*** Records to use

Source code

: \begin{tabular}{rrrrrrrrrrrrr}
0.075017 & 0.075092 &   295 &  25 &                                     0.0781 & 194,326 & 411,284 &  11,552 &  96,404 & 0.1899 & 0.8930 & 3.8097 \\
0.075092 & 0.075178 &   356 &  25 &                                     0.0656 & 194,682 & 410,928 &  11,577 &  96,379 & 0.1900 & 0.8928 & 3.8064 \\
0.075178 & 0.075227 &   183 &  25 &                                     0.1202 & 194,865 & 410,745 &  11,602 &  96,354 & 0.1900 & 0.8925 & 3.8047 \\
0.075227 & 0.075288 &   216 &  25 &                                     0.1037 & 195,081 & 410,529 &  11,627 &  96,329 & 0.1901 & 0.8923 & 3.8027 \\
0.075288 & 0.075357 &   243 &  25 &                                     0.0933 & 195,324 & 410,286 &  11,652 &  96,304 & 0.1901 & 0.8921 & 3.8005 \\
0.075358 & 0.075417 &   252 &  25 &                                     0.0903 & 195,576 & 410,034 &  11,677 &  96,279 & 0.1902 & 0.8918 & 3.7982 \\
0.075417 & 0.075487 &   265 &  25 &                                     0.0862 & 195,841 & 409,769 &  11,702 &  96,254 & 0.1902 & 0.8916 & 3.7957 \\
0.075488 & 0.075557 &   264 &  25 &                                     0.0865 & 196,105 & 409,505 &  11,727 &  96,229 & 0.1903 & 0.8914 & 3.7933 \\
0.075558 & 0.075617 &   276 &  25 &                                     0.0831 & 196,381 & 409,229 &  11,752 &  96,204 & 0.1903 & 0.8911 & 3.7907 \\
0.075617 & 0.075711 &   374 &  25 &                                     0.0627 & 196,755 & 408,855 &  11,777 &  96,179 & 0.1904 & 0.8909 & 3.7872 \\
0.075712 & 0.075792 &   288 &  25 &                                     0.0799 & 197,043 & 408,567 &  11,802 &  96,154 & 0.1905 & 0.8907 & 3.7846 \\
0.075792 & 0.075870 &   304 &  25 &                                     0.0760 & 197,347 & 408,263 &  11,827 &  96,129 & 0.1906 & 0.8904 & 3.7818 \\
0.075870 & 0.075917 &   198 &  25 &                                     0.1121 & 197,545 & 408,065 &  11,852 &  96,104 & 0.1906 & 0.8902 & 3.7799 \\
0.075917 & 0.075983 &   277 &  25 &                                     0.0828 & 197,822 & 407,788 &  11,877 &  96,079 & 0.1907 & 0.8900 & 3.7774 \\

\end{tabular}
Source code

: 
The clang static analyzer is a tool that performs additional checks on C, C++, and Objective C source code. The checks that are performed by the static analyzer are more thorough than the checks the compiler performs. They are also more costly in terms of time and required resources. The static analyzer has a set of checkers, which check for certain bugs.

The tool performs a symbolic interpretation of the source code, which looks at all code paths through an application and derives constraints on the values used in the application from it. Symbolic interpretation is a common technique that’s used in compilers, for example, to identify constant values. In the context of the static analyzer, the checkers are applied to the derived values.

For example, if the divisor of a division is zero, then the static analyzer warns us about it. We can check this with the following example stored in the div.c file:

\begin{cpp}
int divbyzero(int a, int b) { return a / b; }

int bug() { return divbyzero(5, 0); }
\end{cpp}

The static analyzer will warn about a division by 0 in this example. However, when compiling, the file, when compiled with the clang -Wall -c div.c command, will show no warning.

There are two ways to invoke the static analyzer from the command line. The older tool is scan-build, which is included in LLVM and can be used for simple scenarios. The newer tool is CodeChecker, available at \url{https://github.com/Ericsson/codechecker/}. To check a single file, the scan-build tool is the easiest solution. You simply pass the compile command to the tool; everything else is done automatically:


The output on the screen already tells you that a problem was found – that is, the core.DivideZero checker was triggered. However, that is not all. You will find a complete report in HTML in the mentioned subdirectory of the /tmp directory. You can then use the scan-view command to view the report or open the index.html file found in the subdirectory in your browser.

******

_What you are asked to do:_ Reproduce the records word for word.

_Answer to this problem:_
Source code

: \begin{tabular}{rrrrrrrrrrrrr}
0.075017 & 0.075092 &   295 &  25 &                                     0.0781 & 194,326 & 411,284 &  11,552 &  96,404 & 0.1899 & 0.8930 & 3.8097 \\
0.075092 & 0.075178 &   356 &  25 &                                     0.0656 & 194,682 & 410,928 &  11,577 &  96,379 & 0.1900 & 0.8928 & 3.8064 \\
0.075178 & 0.075227 &   183 &  25 &                                     0.1202 & 194,865 & 410,745 &  11,602 &  96,354 & 0.1900 & 0.8925 & 3.8047 \\
0.075227 & 0.075288 &   216 &  25 &                                     0.1037 & 195,081 & 410,529 &  11,627 &  96,329 & 0.1901 & 0.8923 & 3.8027 \\
0.075288 & 0.075357 &   243 &  25 &                                     0.0933 & 195,324 & 410,286 &  11,652 &  96,304 & 0.1901 & 0.8921 & 3.8005 \\
0.075358 & 0.075417 &   252 &  25 &                                     0.0903 & 195,576 & 410,034 &  11,677 &  96,279 & 0.1902 & 0.8918 & 3.7982 \\
0.075417 & 0.075487 &   265 &  25 &                                     0.0862 & 195,841 & 409,769 &  11,702 &  96,254 & 0.1902 & 0.8916 & 3.7957 \\
0.075488 & 0.075557 &   264 &  25 &                                     0.0865 & 196,105 & 409,505 &  11,727 &  96,229 & 0.1903 & 0.8914 & 3.7933 \\
0.075558 & 0.075617 &   276 &  25 &                                     0.0831 & 196,381 & 409,229 &  11,752 &  96,204 & 0.1903 & 0.8911 & 3.7907 \\
0.075617 & 0.075711 &   374 &  25 &                                     0.0627 & 196,755 & 408,855 &  11,777 &  96,179 & 0.1904 & 0.8909 & 3.7872 \\
0.075712 & 0.075792 &   288 &  25 &                                     0.0799 & 197,043 & 408,567 &  11,802 &  96,154 & 0.1905 & 0.8907 & 3.7846 \\
0.075792 & 0.075870 &   304 &  25 &                                     0.0760 & 197,347 & 408,263 &  11,827 &  96,129 & 0.1906 & 0.8904 & 3.7818 \\
0.075870 & 0.075917 &   198 &  25 &                                     0.1121 & 197,545 & 408,065 &  11,852 &  96,104 & 0.1906 & 0.8902 & 3.7799 \\
0.075917 & 0.075983 &   277 &  25 &                                     0.0828 & 197,822 & 407,788 &  11,877 &  96,079 & 0.1907 & 0.8900 & 3.7774 \\

\end{tabular}
Source code

: 
The clang static analyzer is a tool that performs additional checks on C, C++, and Objective C source code. The checks that are performed by the static analyzer are more thorough than the checks the compiler performs. They are also more costly in terms of time and required resources. The static analyzer has a set of checkers, which check for certain bugs.

The tool performs a symbolic interpretation of the source code, which looks at all code paths through an application and derives constraints on the values used in the application from it. Symbolic interpretation is a common technique that’s used in compilers, for example, to identify constant values. In the context of the static analyzer, the checkers are applied to the derived values.

For example, if the divisor of a division is zero, then the static analyzer warns us about it. We can check this with the following example stored in the div.c file:

\begin{cpp}
int divbyzero(int a, int b) { return a / b; }

int bug() { return divbyzero(5, 0); }
\end{cpp}

The static analyzer will warn about a division by 0 in this example. However, when compiling, the file, when compiled with the clang -Wall -c div.c command, will show no warning.

There are two ways to invoke the static analyzer from the command line. The older tool is scan-build, which is included in LLVM and can be used for simple scenarios. The newer tool is CodeChecker, available at \url{https://github.com/Ericsson/codechecker/}. To check a single file, the scan-build tool is the easiest solution. You simply pass the compile command to the tool; everything else is done automatically:


The output on the screen already tells you that a problem was found – that is, the core.DivideZero checker was triggered. However, that is not all. You will find a complete report in HTML in the mentioned subdirectory of the /tmp directory. You can then use the scan-view command to view the report or open the index.html file found in the subdirectory in your browser.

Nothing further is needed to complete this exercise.